What you will do: In the entries below, which lines run from the one containing "What will be" to the one containing "The DOT calculus"? Copy exactly those lines, ends included, and no others.

-- Supplied records follows --

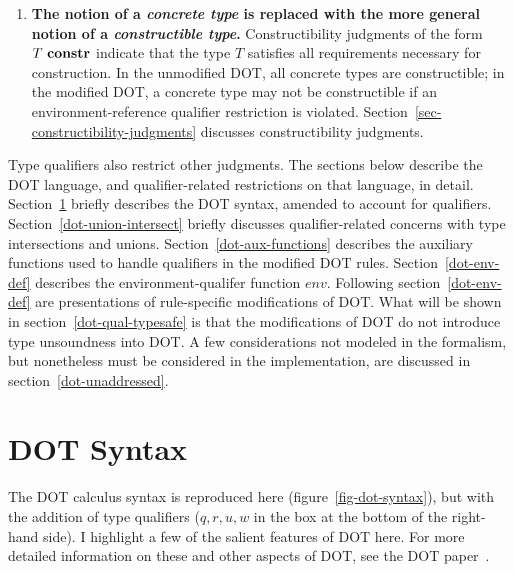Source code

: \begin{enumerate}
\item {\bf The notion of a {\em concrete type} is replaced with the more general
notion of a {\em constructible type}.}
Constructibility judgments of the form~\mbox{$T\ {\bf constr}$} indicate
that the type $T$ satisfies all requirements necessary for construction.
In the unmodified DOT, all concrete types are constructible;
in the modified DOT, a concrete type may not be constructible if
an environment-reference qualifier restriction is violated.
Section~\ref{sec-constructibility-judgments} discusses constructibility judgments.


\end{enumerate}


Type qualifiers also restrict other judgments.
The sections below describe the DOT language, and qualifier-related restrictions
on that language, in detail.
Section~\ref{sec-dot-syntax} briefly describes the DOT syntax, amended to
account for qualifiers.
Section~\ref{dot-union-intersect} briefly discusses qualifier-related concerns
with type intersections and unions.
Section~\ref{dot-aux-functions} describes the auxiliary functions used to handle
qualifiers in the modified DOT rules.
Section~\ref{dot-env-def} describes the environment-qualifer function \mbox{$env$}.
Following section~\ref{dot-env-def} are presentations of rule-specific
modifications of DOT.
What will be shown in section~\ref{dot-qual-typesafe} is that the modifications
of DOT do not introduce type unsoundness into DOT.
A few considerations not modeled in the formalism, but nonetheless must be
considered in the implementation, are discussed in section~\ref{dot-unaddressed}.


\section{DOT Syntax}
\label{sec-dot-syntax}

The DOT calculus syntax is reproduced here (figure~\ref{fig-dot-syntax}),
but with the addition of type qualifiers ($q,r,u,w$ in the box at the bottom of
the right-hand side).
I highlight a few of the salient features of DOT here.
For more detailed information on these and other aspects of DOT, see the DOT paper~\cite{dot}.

-- Supplied records concluded --
-- Supplied records follows --

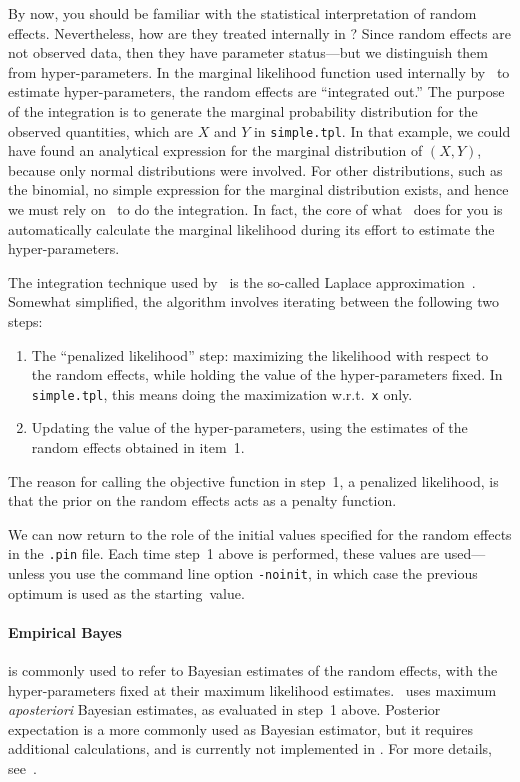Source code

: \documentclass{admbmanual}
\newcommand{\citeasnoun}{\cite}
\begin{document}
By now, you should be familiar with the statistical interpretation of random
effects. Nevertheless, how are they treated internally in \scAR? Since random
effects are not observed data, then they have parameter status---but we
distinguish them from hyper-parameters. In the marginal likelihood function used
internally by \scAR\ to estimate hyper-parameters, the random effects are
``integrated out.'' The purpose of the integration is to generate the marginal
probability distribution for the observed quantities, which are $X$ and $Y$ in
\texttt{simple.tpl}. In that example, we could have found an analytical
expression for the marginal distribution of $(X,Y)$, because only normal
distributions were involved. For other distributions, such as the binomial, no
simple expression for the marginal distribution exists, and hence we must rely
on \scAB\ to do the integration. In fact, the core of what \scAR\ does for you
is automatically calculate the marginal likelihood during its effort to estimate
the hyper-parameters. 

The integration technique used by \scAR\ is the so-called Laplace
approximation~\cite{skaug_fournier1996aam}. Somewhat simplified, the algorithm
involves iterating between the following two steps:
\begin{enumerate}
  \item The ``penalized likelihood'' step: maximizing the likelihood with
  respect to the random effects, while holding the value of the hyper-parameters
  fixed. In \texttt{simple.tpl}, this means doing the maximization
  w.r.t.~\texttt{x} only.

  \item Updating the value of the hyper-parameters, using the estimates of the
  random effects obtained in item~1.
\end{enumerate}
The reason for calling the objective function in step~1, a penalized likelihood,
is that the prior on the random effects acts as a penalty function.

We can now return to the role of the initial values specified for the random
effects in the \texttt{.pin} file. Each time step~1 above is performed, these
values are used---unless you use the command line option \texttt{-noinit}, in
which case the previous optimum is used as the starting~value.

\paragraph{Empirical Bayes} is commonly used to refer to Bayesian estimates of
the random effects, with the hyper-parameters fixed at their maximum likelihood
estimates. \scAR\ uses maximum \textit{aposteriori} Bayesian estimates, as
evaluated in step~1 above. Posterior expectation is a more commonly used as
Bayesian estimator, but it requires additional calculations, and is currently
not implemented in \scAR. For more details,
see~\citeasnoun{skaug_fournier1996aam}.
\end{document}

-- Supplied records concluded --

Response below:
What will be shown in section~\ref{dot-qual-typesafe} is that the modifications
of DOT do not introduce type unsoundness into DOT.
A few considerations not modeled in the formalism, but nonetheless must be
considered in the implementation, are discussed in section~\ref{dot-unaddressed}.


\section{DOT Syntax}
\label{sec-dot-syntax}

The DOT calculus syntax is reproduced here (figure~\ref{fig-dot-syntax}),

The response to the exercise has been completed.